*DATA FOR THE TASK*
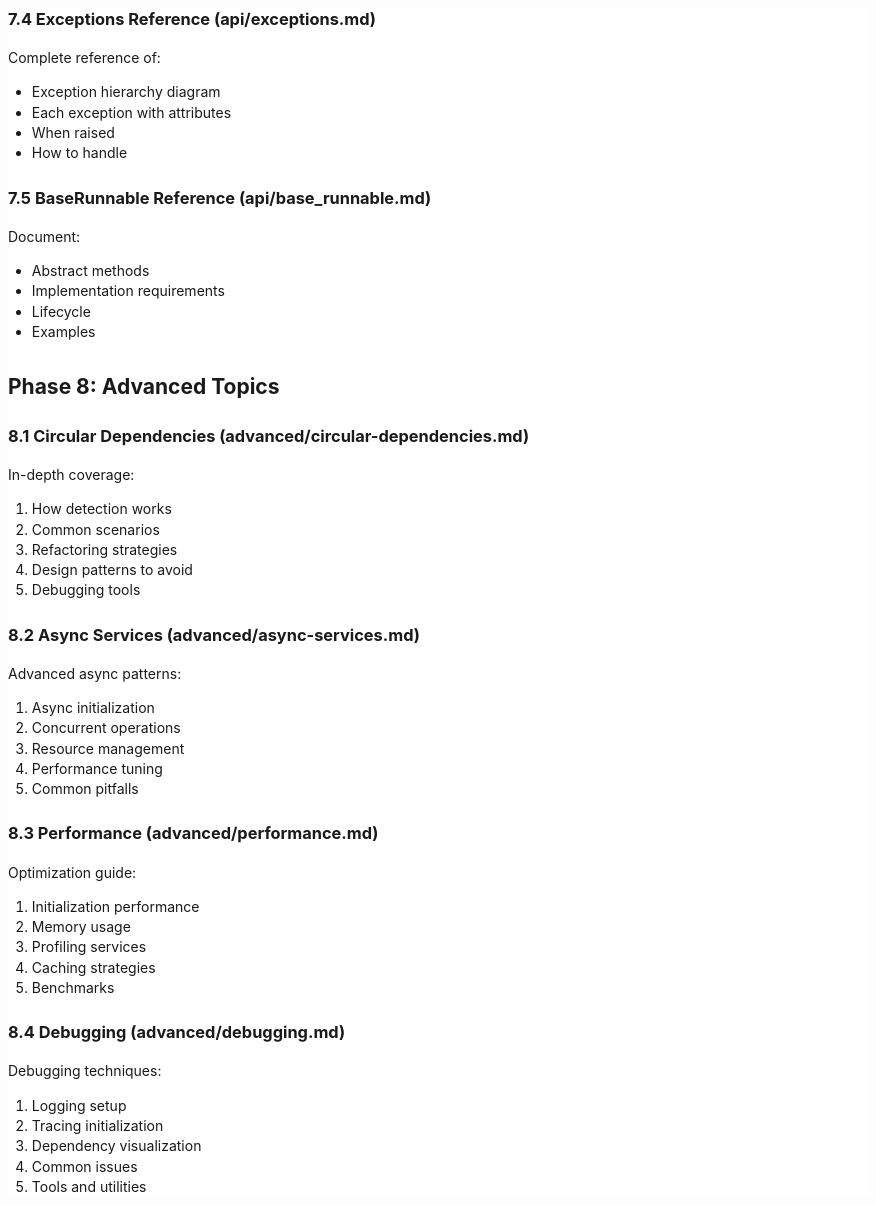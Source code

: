 ### 7.4 Exceptions Reference (api/exceptions.md)
Complete reference of:
- Exception hierarchy diagram
- Each exception with attributes
- When raised
- How to handle

### 7.5 BaseRunnable Reference (api/base_runnable.md)
Document:
- Abstract methods
- Implementation requirements
- Lifecycle
- Examples

## Phase 8: Advanced Topics

### 8.1 Circular Dependencies (advanced/circular-dependencies.md)
In-depth coverage:
1. How detection works
2. Common scenarios
3. Refactoring strategies
4. Design patterns to avoid
5. Debugging tools

### 8.2 Async Services (advanced/async-services.md)
Advanced async patterns:
1. Async initialization
2. Concurrent operations
3. Resource management
4. Performance tuning
5. Common pitfalls

### 8.3 Performance (advanced/performance.md)
Optimization guide:
1. Initialization performance
2. Memory usage
3. Profiling services
4. Caching strategies
5. Benchmarks

### 8.4 Debugging (advanced/debugging.md)
Debugging techniques:
1. Logging setup
2. Tracing initialization
3. Dependency visualization
4. Common issues
5. Tools and utilities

*REQUIRED WORK*
Skip all lines ahead of the one containing "3. Resource management". Reproduce that line and the remainder of the listing above exactly.

*TASK OUTPUT*
3. Resource management
4. Performance tuning
5. Common pitfalls

### 8.3 Performance (advanced/performance.md)
Optimization guide:
1. Initialization performance
2. Memory usage
3. Profiling services
4. Caching strategies
5. Benchmarks

### 8.4 Debugging (advanced/debugging.md)
Debugging techniques:
1. Logging setup
2. Tracing initialization
3. Dependency visualization
4. Common issues
5. Tools and utilities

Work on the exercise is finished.